- Supplied material -
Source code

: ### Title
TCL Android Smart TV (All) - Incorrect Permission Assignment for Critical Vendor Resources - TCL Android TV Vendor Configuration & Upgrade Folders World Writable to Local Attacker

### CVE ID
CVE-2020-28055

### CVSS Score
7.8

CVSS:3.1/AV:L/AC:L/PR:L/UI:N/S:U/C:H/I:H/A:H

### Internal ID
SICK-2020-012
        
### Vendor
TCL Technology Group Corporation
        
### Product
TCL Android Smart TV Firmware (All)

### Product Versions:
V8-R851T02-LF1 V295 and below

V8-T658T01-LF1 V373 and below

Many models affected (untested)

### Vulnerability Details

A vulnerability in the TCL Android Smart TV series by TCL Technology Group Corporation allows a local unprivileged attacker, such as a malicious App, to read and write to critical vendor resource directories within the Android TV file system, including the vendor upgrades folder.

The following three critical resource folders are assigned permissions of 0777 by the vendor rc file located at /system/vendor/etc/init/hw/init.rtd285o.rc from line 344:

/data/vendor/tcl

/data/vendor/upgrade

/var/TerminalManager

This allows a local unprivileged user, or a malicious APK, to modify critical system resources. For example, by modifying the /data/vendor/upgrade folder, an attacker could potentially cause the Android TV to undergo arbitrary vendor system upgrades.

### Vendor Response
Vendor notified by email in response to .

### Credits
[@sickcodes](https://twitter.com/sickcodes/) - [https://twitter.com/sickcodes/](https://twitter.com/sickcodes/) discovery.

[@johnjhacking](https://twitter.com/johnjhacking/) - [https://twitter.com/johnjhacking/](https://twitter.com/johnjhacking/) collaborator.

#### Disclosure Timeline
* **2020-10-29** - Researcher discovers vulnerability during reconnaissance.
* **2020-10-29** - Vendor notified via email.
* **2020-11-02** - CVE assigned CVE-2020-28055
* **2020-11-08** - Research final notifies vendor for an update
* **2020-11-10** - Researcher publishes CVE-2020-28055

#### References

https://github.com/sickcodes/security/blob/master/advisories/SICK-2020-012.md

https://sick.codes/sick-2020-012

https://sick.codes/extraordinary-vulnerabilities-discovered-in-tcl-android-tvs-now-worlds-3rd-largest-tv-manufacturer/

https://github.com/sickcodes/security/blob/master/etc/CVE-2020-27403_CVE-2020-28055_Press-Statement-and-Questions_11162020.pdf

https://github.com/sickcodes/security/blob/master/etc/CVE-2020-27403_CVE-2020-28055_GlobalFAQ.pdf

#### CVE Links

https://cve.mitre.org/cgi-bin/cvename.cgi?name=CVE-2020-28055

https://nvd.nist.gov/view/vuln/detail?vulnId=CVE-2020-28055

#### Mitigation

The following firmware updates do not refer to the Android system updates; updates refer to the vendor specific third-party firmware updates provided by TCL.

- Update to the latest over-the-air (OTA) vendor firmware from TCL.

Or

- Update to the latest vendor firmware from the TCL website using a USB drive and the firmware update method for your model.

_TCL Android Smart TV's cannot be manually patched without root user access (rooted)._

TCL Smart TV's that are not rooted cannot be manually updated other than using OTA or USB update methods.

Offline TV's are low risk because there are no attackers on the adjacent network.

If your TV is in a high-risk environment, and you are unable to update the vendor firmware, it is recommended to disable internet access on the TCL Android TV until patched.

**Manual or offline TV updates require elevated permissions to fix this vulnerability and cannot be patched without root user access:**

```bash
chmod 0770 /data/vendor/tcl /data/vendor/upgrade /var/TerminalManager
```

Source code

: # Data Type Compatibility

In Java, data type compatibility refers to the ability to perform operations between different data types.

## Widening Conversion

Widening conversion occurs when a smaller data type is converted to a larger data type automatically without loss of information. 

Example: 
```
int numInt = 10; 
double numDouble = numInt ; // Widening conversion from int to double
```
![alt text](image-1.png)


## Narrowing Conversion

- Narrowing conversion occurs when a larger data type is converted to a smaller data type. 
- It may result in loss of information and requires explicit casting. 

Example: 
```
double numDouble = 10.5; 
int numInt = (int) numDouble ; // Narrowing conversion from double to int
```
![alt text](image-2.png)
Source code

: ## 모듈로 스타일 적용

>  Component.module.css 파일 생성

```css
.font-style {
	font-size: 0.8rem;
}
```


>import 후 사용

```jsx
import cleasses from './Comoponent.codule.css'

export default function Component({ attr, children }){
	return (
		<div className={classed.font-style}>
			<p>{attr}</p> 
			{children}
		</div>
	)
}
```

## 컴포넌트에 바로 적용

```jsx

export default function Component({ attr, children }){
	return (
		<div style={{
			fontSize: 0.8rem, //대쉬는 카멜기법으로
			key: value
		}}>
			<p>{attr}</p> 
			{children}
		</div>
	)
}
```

- Requirement -
Nothing may be omitted. Restate all of the entries exactly.

- Output below -
Source code

: ### Title
TCL Android Smart TV (All) - Incorrect Permission Assignment for Critical Vendor Resources - TCL Android TV Vendor Configuration & Upgrade Folders World Writable to Local Attacker

### CVE ID
CVE-2020-28055

### CVSS Score
7.8

CVSS:3.1/AV:L/AC:L/PR:L/UI:N/S:U/C:H/I:H/A:H

### Internal ID
SICK-2020-012
        
### Vendor
TCL Technology Group Corporation
        
### Product
TCL Android Smart TV Firmware (All)

### Product Versions:
V8-R851T02-LF1 V295 and below

V8-T658T01-LF1 V373 and below

Many models affected (untested)

### Vulnerability Details

A vulnerability in the TCL Android Smart TV series by TCL Technology Group Corporation allows a local unprivileged attacker, such as a malicious App, to read and write to critical vendor resource directories within the Android TV file system, including the vendor upgrades folder.

The following three critical resource folders are assigned permissions of 0777 by the vendor rc file located at /system/vendor/etc/init/hw/init.rtd285o.rc from line 344:

/data/vendor/tcl

/data/vendor/upgrade

/var/TerminalManager

This allows a local unprivileged user, or a malicious APK, to modify critical system resources. For example, by modifying the /data/vendor/upgrade folder, an attacker could potentially cause the Android TV to undergo arbitrary vendor system upgrades.

### Vendor Response
Vendor notified by email in response to .

### Credits
[@sickcodes](https://twitter.com/sickcodes/) - [https://twitter.com/sickcodes/](https://twitter.com/sickcodes/) discovery.

[@johnjhacking](https://twitter.com/johnjhacking/) - [https://twitter.com/johnjhacking/](https://twitter.com/johnjhacking/) collaborator.

#### Disclosure Timeline
* **2020-10-29** - Researcher discovers vulnerability during reconnaissance.
* **2020-10-29** - Vendor notified via email.
* **2020-11-02** - CVE assigned CVE-2020-28055
* **2020-11-08** - Research final notifies vendor for an update
* **2020-11-10** - Researcher publishes CVE-2020-28055

#### References

https://github.com/sickcodes/security/blob/master/advisories/SICK-2020-012.md

https://sick.codes/sick-2020-012

https://sick.codes/extraordinary-vulnerabilities-discovered-in-tcl-android-tvs-now-worlds-3rd-largest-tv-manufacturer/

https://github.com/sickcodes/security/blob/master/etc/CVE-2020-27403_CVE-2020-28055_Press-Statement-and-Questions_11162020.pdf

https://github.com/sickcodes/security/blob/master/etc/CVE-2020-27403_CVE-2020-28055_GlobalFAQ.pdf

#### CVE Links

https://cve.mitre.org/cgi-bin/cvename.cgi?name=CVE-2020-28055

https://nvd.nist.gov/view/vuln/detail?vulnId=CVE-2020-28055

#### Mitigation

The following firmware updates do not refer to the Android system updates; updates refer to the vendor specific third-party firmware updates provided by TCL.

- Update to the latest over-the-air (OTA) vendor firmware from TCL.

Or

- Update to the latest vendor firmware from the TCL website using a USB drive and the firmware update method for your model.

_TCL Android Smart TV's cannot be manually patched without root user access (rooted)._

TCL Smart TV's that are not rooted cannot be manually updated other than using OTA or USB update methods.

Offline TV's are low risk because there are no attackers on the adjacent network.

If your TV is in a high-risk environment, and you are unable to update the vendor firmware, it is recommended to disable internet access on the TCL Android TV until patched.

**Manual or offline TV updates require elevated permissions to fix this vulnerability and cannot be patched without root user access:**

```bash
chmod 0770 /data/vendor/tcl /data/vendor/upgrade /var/TerminalManager
```

Source code

: # Data Type Compatibility

In Java, data type compatibility refers to the ability to perform operations between different data types.

## Widening Conversion

Widening conversion occurs when a smaller data type is converted to a larger data type automatically without loss of information. 

Example: 
```
int numInt = 10; 
double numDouble = numInt ; // Widening conversion from int to double
```
![alt text](image-1.png)


## Narrowing Conversion

- Narrowing conversion occurs when a larger data type is converted to a smaller data type. 
- It may result in loss of information and requires explicit casting. 

Example: 
```
double numDouble = 10.5; 
int numInt = (int) numDouble ; // Narrowing conversion from double to int
```
![alt text](image-2.png)
Source code

: ## 모듈로 스타일 적용

>  Component.module.css 파일 생성

```css
.font-style {
	font-size: 0.8rem;
}
```


>import 후 사용

```jsx
import cleasses from './Comoponent.codule.css'

export default function Component({ attr, children }){
	return (
		<div className={classed.font-style}>
			<p>{attr}</p> 
			{children}
		</div>
	)
}
```

## 컴포넌트에 바로 적용

```jsx

export default function Component({ attr, children }){
	return (
		<div style={{
			fontSize: 0.8rem, //대쉬는 카멜기법으로
			key: value
		}}>
			<p>{attr}</p> 
			{children}
		</div>
	)
}
```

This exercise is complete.